Renault 4 e Dacia Bigster finaliste del premio “Auto dell’anno 2026”

Pubblicato il

Renault 4 E Tech Electric

Tra le 35 auto in lizza per il titolo europeo più ambito, sono ormai note le sette finaliste. La Renault 4 e la Dacia Bigster entrano nella selezione finale per il prestigioso titolo di “Auto dell’anno 2026”. Due possibilità di aggiudicarsi il premio per la terza volta consecutiva per il Grouppo Renault, per la seconda volta consecutiva per Renault o per la prima volta nella sua storia per il marchio Dacia.

Due modelli finalisti

La Dacia Bigster e la Renault 4 occupano due dei sette posti in finale. Un risultato che alimenta tutte le speranze di aggiudicarsi il premio “Auto dell’anno 2026” per un modello del Grouppo Renault.

Questa selezione da parte della giuria si inserisce nel solco del grande successo riscosso dai due nuovi modelli presentati alla stampa europea in occasione del Salone dell’Automobile di Parigi, rispettivamente il 9 ottobre 2024 per la Dacia Bigster e il 14 ottobre per la Renault 4.

Il Grouppo Renault è finalista al premio “Auto dell’anno” per ilquinto anno consecutivo. La Renault 5 e l’Alpine A390 (considerate come un unico modello) lo erano nel 2025, la Renault Scénic nel 2024, la Renault Austral nel 2023 e la Renault Mégane E-Tech electric nel 2022. Una tale costanza valorizza le qualità dei modelli del gruppo Renault.

Dacia Bigster, il primo SUV del segmento C del marchio

Fedele al DNA del marchio, la Dacia Bigster offre un accesso conveniente alle prestazioni del segmento C-SUV. Ben equipaggiata e confortevole, la sua cabina garantisce un’eccellente spaziosità per cinque passeggeri e un bagagliaio con una capacità massima di 702 litri.

All’interno di una gamma di motori interamente elettrici, la Dacia Bigster introduce due novità:

  • Hybrid 155 è una motorizzazione composta da un motore a benzina a 4 cilindri da 109 ch, due motori elettrici (un motore da 50 ch e un motorino di avviamento/generatore ad alta tensione), una batteria da 1,4 kWh (230 V) e un cambio automatico elettrificato.
  • Mild hybrid-G 140: la prima motorizzazione che combina la doppia alimentazione e l’ibridazione leggera a 48 V.
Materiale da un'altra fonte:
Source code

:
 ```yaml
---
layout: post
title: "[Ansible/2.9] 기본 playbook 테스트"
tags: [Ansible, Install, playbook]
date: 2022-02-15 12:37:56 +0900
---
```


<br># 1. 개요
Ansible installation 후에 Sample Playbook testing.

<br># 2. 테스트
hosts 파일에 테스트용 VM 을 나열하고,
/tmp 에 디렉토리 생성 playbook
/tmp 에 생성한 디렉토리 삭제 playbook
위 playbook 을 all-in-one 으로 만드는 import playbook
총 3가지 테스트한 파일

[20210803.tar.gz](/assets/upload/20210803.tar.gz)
La Dacia Bigster è disponibile per gli ordini dal 9 gennaio 2025.

RENAULT 4 E TECH ELECTRIC

Renault 4, l’“auto da vivere” compatta e versatile

Il DNA da avventuriera di tutti i giorni del modello originale viene reinventato sotto le sembianze di una compatta 100% elettrica e connessa, dal design retrofuturistico da avventuriera.
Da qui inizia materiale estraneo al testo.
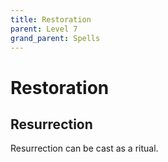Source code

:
 ```yaml
---
title: Restoration
parent: Level 7
grand_parent: Spells
---
```


# Restoration

## Resurrection
Resurrection can be cast as a ritual.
La Renault 4 è l’«auto da vivere» di tutti i giorni. Grazie alla modularità degli interni, al bagagliaio da 420 litri, alla funzione Extended Grip e alla capacità di traino di 750 chili, si adatta a tutti e a ogni tipo di utilizzo.
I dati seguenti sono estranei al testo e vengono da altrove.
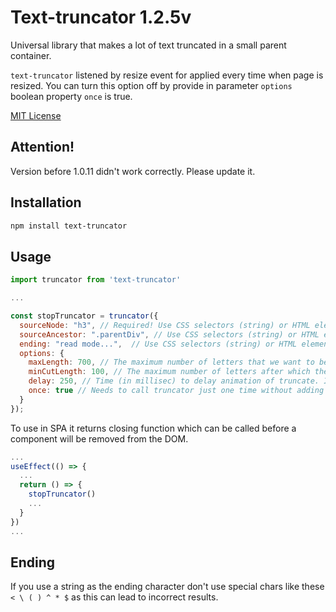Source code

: # Text-truncator 1.2.5v

Universal library that makes a lot of text truncated in a small parent container.

`text-truncator` listened by resize event for applied every time when page is resized. You can turn this option off by provide in parameter `options` boolean property `once` is true.

[MIT License](LICENSE.txt)

## Attention!
Version before 1.0.11 didn't work correctly. Please update it.

## Installation

```sh
npm install text-truncator
```
## Usage

```js / ts
import truncator from 'text-truncator'

...

const stopTruncator = truncator({
  sourceNode: "h3", // Required! Use CSS selectors (string) or HTML element
  sourceAncestor: ".parentDiv", // Use CSS selectors (string) or HTML element. By default it uses "body"
  ending: "read mode...",  // Use CSS selectors (string) or HTML element. By default it uses ...
  options: {
    maxLength: 700, // The maximum number of letters that we want to be shown before truncate. By default it uses Infinity
    minCutLength: 100, // The maximum number of letters after which the text completely disappears. By default it uses 0
    delay: 250, // Time (in millisec) to delay animation of truncate. Inside itself truncator uses the throttling function. By default it uses 100
    once: true // Needs to call truncator just one time without adding listener to resize event. By default it equals false
  }
});
```

To use in SPA it returns closing function which can be called before a component will be removed from the DOM.

```js / ts
...
useEffect(() => {
  ...
  return () => {
    stopTruncator()
    ...
  }
})
...
```

## Ending
If you use a string as the ending character don't use special chars like these `< \ ( ) ^ * $` as this can lead to incorrect results.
La Renault 4 E-Tech electric mette la tecnologia al servizio della sicurezza (grazie ai sistemi di assistenza alla guida), dell’esperienza di guida e della vita a bordo con OpenR Link integrato con Google e l’avatar Reno.

La commercializzazione della Renault 4 E-Tech electric è iniziata lo scorso giugno, inizialmente in Francia.

Una doppietta storica nel 2025

Nel gennaio 2025, il Grouppo Renault è entrato nella storia dell’automobile diventando il secondo costruttore, dalla creazione di questo riconoscimento nel 1964, a vincere il premio “Auto dell’anno” per due anni consecutivi: la Scénic E-Tech electric nel 2024 e la Renault 5 E-Tech electric, insieme all’Alpine A290, nel 2025.

Il marchio Renault ha vinto otto volte il premio “Auto dell’anno”: Renault 5 E-Tech electric e Alpine A290 nel 2025, Scénic E-Tech electric nel 2024, Clio nel 2006, la Mégane nel 2003, la Scénic nel 1997, la Clio nel 1991, la Renault 9 nel 1982 e la Renault 16 nel 1966.

Per Alpine, il riconoscimento ottenuto nel 2025 rappresenta una grande prima volta che premia l'A290, il primo modello interamente elettrico del marchio.

Il premio “Auto dell’anno” sarà assegnato il prossimo 9 gennaio in occasione del Salone internazionale dell’auto di Bruxelles dalla giuria “Car of the Year” (Auto dell’anno), composta da 60 giornalisti automobilistici provenienti da 23 paesi europei.